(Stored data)
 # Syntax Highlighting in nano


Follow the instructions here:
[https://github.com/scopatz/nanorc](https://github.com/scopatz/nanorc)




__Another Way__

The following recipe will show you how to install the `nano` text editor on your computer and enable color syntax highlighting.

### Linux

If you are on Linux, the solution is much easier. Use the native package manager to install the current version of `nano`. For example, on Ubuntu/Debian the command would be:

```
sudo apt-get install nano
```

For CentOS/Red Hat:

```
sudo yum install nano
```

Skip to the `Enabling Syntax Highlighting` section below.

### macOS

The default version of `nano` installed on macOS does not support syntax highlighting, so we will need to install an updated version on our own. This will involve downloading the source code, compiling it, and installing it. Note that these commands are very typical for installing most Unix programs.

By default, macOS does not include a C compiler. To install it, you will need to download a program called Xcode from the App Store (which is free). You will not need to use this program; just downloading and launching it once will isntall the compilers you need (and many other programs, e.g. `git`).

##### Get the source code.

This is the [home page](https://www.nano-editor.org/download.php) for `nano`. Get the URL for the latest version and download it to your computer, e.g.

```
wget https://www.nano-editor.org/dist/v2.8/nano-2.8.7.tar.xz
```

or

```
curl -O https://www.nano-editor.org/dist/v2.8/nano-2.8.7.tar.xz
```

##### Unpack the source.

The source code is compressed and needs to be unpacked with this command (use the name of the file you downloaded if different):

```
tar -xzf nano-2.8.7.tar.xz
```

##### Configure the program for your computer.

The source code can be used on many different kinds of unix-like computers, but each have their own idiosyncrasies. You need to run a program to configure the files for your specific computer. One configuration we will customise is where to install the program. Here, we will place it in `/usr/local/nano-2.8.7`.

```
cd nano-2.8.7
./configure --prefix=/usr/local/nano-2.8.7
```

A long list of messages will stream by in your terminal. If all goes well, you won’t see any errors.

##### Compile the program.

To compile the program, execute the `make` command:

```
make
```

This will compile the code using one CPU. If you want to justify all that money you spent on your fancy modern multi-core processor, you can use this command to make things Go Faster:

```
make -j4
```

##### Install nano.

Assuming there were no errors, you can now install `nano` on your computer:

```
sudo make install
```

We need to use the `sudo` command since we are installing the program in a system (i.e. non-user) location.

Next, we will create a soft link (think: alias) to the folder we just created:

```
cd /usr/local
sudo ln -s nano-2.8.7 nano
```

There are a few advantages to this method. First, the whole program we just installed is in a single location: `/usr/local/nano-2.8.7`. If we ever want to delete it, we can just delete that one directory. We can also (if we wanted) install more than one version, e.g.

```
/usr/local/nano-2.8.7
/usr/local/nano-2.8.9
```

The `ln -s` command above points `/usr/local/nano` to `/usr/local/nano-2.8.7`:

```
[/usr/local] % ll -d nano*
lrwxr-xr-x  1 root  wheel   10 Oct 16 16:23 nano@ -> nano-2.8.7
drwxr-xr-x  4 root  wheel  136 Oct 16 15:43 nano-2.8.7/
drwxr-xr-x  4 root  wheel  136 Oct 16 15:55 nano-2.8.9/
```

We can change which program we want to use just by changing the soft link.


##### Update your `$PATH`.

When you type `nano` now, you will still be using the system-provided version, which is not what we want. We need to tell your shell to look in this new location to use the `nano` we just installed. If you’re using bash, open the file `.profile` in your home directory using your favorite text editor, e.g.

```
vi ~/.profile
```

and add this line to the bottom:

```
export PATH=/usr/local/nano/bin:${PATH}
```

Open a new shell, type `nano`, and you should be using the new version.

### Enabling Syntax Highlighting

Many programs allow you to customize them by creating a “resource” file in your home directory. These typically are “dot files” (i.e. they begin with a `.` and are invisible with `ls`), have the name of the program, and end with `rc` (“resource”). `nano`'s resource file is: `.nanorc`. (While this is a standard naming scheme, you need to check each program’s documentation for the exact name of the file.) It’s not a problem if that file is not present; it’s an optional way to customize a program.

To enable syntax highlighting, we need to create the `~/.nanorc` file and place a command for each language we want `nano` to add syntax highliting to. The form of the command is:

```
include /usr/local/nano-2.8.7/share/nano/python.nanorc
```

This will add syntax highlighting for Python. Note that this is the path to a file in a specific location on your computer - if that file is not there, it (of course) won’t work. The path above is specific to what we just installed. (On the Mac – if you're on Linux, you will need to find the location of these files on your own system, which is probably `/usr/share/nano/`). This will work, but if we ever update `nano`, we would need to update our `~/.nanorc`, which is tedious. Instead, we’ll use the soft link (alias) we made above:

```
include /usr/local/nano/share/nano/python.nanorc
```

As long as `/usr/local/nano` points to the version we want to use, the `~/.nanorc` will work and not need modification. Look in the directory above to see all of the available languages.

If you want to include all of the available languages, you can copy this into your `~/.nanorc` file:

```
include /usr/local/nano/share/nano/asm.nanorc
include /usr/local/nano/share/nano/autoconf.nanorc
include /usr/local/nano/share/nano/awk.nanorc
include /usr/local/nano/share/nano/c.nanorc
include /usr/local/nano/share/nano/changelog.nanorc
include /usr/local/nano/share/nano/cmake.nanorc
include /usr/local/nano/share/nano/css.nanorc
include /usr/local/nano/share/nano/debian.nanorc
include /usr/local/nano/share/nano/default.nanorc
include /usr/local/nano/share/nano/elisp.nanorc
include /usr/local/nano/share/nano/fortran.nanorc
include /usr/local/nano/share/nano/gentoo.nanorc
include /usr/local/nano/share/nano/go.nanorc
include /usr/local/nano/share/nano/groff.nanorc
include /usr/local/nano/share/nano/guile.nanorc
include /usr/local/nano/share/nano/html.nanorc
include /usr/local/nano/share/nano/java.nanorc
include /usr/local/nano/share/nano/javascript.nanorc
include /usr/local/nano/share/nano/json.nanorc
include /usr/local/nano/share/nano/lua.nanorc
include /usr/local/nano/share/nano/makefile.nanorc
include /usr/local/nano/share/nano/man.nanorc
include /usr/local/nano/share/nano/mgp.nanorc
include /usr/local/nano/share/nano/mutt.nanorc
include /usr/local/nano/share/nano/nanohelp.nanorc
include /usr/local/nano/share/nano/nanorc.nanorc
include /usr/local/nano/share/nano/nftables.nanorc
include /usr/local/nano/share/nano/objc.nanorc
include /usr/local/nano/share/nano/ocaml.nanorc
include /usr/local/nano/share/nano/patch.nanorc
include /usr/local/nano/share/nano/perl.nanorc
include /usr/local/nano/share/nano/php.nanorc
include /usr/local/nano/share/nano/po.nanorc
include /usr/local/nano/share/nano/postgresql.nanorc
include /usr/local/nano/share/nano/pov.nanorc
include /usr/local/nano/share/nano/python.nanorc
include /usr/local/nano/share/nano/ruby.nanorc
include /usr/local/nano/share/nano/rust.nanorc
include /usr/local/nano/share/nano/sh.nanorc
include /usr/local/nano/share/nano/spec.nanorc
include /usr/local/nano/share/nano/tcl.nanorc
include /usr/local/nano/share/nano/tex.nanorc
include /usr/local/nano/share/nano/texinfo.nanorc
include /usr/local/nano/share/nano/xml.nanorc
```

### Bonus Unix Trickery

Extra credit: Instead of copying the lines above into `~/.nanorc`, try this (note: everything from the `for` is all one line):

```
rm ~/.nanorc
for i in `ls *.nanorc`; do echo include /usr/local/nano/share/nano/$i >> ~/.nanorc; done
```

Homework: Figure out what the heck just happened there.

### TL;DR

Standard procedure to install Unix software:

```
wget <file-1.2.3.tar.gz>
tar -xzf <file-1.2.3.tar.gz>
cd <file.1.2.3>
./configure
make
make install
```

## Work instruction
Provide the count, and nothing else, of lines in the data above where the word "drwxr" occurs.

## Problem solution
2